Nothing should be left out: output all of the entries exactly.

Source texts of formatted documents:
━━━━━━
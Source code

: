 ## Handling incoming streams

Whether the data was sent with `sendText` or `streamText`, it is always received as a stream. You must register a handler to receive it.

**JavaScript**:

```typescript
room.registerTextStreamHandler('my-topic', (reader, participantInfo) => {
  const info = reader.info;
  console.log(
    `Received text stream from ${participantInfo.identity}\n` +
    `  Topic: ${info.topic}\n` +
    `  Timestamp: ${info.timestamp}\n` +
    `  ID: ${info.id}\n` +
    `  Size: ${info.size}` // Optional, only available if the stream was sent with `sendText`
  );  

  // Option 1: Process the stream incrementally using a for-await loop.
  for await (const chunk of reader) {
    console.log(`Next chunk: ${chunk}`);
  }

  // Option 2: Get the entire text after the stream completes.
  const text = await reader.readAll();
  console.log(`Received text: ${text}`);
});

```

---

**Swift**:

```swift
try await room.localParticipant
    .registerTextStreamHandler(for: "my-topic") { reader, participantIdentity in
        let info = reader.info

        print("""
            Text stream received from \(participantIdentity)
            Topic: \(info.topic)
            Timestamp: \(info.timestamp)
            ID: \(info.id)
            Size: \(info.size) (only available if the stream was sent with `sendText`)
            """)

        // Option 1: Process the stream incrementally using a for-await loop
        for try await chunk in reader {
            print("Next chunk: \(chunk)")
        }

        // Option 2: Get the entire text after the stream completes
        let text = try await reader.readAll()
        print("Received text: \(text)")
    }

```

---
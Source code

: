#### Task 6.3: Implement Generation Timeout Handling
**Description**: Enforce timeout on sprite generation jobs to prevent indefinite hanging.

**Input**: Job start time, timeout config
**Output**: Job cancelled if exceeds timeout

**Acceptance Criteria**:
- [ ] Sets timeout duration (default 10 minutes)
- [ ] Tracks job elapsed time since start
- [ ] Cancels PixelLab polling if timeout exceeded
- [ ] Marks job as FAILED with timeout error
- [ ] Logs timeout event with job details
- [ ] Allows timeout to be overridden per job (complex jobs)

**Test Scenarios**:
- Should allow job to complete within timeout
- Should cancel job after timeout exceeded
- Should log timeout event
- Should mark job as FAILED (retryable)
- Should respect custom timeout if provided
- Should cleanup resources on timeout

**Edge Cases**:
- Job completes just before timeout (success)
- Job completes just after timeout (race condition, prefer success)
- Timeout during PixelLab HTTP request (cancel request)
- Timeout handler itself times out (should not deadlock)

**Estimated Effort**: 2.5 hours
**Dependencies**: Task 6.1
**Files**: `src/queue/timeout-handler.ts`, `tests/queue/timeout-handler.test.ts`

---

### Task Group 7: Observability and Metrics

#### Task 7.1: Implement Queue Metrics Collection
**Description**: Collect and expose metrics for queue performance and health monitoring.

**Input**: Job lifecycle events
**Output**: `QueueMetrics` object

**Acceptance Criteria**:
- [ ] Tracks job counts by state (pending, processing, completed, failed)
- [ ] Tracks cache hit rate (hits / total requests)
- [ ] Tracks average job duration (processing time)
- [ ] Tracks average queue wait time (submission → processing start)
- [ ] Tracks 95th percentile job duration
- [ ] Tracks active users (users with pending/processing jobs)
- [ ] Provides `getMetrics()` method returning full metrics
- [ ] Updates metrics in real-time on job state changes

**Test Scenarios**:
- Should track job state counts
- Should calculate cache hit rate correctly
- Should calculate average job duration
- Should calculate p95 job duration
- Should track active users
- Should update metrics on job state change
━━━━━━
Response to this exercise
Source code

: ## Handling incoming streams

Whether the data was sent with `sendText` or `streamText`, it is always received as a stream. You must register a handler to receive it.

**JavaScript**:

```typescript
room.registerTextStreamHandler('my-topic', (reader, participantInfo) => {
  const info = reader.info;
  console.log(
    `Received text stream from ${participantInfo.identity}\n` +
    `  Topic: ${info.topic}\n` +
    `  Timestamp: ${info.timestamp}\n` +
    `  ID: ${info.id}\n` +
    `  Size: ${info.size}` // Optional, only available if the stream was sent with `sendText`
  );  

  // Option 1: Process the stream incrementally using a for-await loop.
  for await (const chunk of reader) {
    console.log(`Next chunk: ${chunk}`);
  }

  // Option 2: Get the entire text after the stream completes.
  const text = await reader.readAll();
  console.log(`Received text: ${text}`);
});

```

---

**Swift**:

```swift
try await room.localParticipant
    .registerTextStreamHandler(for: "my-topic") { reader, participantIdentity in
        let info = reader.info

        print("""
            Text stream received from \(participantIdentity)
            Topic: \(info.topic)
            Timestamp: \(info.timestamp)
            ID: \(info.id)
            Size: \(info.size) (only available if the stream was sent with `sendText`)
            """)

        // Option 1: Process the stream incrementally using a for-await loop
        for try await chunk in reader {
            print("Next chunk: \(chunk)")
        }

        // Option 2: Get the entire text after the stream completes
        let text = try await reader.readAll()
        print("Received text: \(text)")
    }

```

---
Source code

:#### Task 6.3: Implement Generation Timeout Handling
**Description**: Enforce timeout on sprite generation jobs to prevent indefinite hanging.

**Input**: Job start time, timeout config
**Output**: Job cancelled if exceeds timeout

**Acceptance Criteria**:
- [ ] Sets timeout duration (default 10 minutes)
- [ ] Tracks job elapsed time since start
- [ ] Cancels PixelLab polling if timeout exceeded
- [ ] Marks job as FAILED with timeout error
- [ ] Logs timeout event with job details
- [ ] Allows timeout to be overridden per job (complex jobs)

**Test Scenarios**:
- Should allow job to complete within timeout
- Should cancel job after timeout exceeded
- Should log timeout event
- Should mark job as FAILED (retryable)
- Should respect custom timeout if provided
- Should cleanup resources on timeout

**Edge Cases**:
- Job completes just before timeout (success)
- Job completes just after timeout (race condition, prefer success)
- Timeout during PixelLab HTTP request (cancel request)
- Timeout handler itself times out (should not deadlock)

**Estimated Effort**: 2.5 hours
**Dependencies**: Task 6.1
**Files**: `src/queue/timeout-handler.ts`, `tests/queue/timeout-handler.test.ts`

---

### Task Group 7: Observability and Metrics

#### Task 7.1: Implement Queue Metrics Collection
**Description**: Collect and expose metrics for queue performance and health monitoring.

**Input**: Job lifecycle events
**Output**: `QueueMetrics` object

**Acceptance Criteria**:
- [ ] Tracks job counts by state (pending, processing, completed, failed)
- [ ] Tracks cache hit rate (hits / total requests)
- [ ] Tracks average job duration (processing time)
- [ ] Tracks average queue wait time (submission → processing start)
- [ ] Tracks 95th percentile job duration
- [ ] Tracks active users (users with pending/processing jobs)
- [ ] Provides `getMetrics()` method returning full metrics
- [ ] Updates metrics in real-time on job state changes

**Test Scenarios**:
- Should track job state counts
- Should calculate cache hit rate correctly
- Should calculate average job duration
- Should calculate p95 job duration
- Should track active users
- Should update metrics on job state change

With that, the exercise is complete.